Return all lines of the listing below that carry the word "some".

_Data in this exercise_.
=====
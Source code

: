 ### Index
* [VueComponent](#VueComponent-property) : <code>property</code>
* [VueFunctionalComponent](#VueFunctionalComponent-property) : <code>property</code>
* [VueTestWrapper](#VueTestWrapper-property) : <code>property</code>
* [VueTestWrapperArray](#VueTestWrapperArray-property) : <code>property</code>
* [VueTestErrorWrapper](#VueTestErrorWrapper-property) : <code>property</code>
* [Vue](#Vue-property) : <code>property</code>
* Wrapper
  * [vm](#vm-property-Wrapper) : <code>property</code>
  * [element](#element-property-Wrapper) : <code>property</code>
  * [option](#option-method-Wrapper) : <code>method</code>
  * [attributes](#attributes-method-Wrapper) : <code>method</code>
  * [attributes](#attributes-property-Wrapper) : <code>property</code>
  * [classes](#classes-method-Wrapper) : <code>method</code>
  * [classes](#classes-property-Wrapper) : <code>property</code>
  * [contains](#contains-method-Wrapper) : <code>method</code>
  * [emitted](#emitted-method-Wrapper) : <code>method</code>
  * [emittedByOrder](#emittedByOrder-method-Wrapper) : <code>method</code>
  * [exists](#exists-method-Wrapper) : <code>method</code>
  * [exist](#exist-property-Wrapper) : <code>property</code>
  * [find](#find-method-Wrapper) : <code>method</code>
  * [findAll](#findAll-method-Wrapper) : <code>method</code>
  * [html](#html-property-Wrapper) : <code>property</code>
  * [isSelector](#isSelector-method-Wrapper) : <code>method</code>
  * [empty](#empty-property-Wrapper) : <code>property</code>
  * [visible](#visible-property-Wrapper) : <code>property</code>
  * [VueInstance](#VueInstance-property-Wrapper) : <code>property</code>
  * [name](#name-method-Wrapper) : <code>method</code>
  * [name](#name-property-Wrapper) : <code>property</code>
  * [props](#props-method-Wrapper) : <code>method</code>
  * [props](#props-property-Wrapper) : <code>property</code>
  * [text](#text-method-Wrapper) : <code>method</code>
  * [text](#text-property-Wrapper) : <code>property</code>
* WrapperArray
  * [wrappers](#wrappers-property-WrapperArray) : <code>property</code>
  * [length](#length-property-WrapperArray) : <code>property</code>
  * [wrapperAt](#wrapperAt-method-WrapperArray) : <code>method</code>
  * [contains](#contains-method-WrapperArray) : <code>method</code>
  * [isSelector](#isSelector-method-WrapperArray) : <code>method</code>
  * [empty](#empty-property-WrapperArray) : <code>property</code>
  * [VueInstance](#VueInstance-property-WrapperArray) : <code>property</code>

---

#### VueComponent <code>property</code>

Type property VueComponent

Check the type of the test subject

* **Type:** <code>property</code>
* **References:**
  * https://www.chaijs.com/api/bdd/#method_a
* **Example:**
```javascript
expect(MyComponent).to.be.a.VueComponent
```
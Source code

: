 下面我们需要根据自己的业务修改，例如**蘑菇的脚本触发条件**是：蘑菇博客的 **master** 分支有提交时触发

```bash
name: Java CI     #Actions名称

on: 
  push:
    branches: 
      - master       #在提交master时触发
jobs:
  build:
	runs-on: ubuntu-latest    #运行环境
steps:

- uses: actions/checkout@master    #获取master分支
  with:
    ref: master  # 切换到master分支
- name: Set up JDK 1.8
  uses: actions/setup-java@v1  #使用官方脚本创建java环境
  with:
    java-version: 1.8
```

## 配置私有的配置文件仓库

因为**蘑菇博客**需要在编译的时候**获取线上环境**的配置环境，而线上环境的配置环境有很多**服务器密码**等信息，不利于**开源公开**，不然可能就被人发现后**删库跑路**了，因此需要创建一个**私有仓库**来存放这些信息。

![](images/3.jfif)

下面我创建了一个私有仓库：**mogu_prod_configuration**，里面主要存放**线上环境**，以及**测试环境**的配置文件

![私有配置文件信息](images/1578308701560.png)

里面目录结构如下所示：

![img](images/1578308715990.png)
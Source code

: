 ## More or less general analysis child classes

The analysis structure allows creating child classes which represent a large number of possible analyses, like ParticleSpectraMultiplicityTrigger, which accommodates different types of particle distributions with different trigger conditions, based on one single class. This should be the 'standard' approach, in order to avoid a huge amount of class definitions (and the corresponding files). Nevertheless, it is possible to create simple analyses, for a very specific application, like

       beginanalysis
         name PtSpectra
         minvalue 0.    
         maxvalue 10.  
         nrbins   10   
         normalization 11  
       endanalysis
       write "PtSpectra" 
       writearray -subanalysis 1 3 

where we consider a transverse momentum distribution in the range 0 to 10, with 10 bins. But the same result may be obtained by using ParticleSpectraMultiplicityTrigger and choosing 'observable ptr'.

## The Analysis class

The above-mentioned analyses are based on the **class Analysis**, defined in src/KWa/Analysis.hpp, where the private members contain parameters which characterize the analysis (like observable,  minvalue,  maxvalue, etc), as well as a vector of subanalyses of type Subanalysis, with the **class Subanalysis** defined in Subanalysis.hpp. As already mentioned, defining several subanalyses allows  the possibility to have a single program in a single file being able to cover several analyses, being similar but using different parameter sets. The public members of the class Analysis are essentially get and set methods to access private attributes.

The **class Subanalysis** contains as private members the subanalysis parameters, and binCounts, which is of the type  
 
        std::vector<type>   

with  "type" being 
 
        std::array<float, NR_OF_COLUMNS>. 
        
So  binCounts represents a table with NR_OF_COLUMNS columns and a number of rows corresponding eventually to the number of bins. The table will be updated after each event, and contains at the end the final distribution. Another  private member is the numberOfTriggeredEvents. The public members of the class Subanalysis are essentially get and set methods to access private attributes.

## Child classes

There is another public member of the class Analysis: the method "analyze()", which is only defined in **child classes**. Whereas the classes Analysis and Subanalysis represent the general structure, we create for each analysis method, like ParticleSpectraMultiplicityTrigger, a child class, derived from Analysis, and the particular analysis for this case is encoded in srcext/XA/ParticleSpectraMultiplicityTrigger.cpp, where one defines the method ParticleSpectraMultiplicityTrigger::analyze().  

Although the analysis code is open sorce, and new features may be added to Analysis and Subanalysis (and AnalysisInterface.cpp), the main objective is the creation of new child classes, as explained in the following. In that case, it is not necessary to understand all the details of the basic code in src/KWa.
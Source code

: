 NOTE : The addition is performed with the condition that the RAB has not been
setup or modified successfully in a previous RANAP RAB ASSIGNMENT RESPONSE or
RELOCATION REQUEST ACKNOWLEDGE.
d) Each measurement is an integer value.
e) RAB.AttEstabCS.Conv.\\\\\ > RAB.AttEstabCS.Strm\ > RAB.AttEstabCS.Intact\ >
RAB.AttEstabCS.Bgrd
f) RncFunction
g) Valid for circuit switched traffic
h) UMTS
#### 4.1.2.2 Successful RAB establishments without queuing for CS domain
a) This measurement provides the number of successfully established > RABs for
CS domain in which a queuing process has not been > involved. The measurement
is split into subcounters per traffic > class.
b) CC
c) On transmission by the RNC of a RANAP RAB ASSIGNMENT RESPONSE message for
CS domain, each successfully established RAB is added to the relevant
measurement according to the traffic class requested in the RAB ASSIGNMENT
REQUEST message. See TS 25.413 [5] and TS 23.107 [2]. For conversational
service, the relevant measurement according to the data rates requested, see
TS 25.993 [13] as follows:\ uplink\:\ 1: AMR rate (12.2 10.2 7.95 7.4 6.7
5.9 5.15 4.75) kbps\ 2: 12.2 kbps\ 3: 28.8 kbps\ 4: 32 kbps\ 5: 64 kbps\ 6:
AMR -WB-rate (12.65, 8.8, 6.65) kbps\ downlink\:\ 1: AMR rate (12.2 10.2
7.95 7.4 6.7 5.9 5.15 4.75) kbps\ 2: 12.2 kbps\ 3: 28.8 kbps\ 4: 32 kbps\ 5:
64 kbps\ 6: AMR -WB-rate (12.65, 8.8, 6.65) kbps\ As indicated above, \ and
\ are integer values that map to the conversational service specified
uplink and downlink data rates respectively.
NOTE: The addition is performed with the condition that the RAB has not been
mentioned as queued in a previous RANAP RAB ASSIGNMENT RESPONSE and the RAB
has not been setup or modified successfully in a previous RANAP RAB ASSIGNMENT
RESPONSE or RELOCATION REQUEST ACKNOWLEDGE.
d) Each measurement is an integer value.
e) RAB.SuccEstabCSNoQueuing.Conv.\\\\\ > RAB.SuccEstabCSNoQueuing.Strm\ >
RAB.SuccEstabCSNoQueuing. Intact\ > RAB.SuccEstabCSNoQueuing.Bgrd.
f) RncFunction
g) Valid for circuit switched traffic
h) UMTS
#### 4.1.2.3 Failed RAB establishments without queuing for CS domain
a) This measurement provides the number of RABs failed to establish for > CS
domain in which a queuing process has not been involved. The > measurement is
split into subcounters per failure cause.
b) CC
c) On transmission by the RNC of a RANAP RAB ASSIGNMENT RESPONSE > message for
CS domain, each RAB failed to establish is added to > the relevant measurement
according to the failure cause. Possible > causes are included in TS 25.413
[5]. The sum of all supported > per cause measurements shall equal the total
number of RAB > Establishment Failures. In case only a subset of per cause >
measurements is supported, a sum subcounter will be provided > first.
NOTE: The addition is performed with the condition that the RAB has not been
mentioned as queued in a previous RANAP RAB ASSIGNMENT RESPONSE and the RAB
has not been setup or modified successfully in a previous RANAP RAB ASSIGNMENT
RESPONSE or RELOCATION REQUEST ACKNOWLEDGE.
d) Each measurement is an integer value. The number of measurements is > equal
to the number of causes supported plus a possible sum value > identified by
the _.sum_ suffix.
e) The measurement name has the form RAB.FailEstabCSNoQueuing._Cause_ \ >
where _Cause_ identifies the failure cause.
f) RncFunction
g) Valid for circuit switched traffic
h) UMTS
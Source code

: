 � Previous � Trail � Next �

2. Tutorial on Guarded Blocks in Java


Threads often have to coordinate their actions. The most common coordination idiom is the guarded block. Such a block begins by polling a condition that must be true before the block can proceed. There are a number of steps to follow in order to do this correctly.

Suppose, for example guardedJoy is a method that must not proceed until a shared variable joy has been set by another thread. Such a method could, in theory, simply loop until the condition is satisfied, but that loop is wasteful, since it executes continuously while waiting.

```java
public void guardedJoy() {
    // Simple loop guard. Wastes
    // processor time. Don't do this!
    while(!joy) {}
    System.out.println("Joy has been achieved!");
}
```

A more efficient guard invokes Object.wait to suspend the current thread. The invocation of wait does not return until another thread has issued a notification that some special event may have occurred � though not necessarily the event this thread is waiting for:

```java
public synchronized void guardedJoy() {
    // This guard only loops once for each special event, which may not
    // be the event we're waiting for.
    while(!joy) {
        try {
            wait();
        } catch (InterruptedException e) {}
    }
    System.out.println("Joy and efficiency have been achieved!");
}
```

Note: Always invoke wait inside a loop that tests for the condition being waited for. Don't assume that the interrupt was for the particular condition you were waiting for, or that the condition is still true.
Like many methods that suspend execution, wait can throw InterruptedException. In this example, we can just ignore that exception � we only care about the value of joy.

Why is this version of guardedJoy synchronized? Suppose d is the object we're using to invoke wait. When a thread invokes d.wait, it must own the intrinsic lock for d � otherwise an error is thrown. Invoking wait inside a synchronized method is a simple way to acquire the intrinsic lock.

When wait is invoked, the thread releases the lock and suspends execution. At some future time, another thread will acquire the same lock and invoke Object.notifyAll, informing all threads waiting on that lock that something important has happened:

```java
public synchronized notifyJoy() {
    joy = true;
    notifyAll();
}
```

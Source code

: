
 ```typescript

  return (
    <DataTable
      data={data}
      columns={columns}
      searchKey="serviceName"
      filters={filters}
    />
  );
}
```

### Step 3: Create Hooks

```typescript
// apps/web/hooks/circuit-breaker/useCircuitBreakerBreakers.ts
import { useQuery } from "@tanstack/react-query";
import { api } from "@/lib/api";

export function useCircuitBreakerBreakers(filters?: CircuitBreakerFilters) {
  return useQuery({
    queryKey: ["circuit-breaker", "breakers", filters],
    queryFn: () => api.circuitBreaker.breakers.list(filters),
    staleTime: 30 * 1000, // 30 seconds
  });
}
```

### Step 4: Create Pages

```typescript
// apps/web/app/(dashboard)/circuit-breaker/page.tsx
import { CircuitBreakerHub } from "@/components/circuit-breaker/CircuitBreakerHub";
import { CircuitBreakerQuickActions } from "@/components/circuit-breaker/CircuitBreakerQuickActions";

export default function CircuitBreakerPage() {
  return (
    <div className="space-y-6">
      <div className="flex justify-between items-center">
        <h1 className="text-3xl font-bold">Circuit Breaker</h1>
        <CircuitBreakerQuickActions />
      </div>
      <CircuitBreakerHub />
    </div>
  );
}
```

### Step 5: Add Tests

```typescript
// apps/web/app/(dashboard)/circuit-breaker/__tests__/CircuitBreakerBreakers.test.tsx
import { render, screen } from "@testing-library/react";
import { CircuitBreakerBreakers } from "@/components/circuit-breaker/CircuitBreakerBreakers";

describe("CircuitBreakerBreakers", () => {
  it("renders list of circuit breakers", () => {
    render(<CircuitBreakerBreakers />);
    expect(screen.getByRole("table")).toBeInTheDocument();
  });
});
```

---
=====
_Reply_.
A more efficient guard invokes Object.wait to suspend the current thread. The invocation of wait does not return until another thread has issued a notification that some special event may have occurred � though not necessarily the event this thread is waiting for:
When wait is invoked, the thread releases the lock and suspends execution. At some future time, another thread will acquire the same lock and invoke Object.notifyAll, informing all threads waiting on that lock that something important has happened:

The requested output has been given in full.